* [Data in this exercise]:
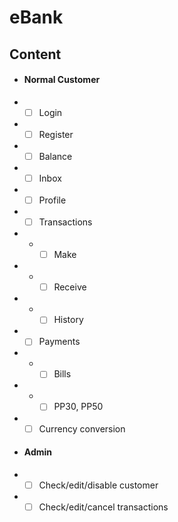 # eBank


## Content
  + #### Normal Customer
  + - [ ] Login
  + - [ ] Register
  + - [ ] Balance
  + - [ ] Inbox
  + - [ ] Profile
  + - [ ] Transactions
  + + - [ ] Make
  + + - [ ] Receive
  + + - [ ] History
  + - [ ] Payments
  + + - [ ] Bills
  + + - [ ] PP30, PP50
  + - [ ] Currency conversion
  + #### Admin
  + - [ ] Check/edit/disable customer
  + - [ ] Check/edit/cancel transactions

* [What the exercise asks]:
Copy the records exactly. Skip the pictures.

* [Task response]:
 # eBank


## Content
  + #### Normal Customer
  + - [ ] Login
  + - [ ] Register
  + - [ ] Balance
  + - [ ] Inbox
  + - [ ] Profile
  + - [ ] Transactions
  + + - [ ] Make
  + + - [ ] Receive
  + + - [ ] History
  + - [ ] Payments
  + + - [ ] Bills
  + + - [ ] PP30, PP50
  + - [ ] Currency conversion
  + #### Admin
  + - [ ] Check/edit/disable customer
  + - [ ] Check/edit/cancel transactions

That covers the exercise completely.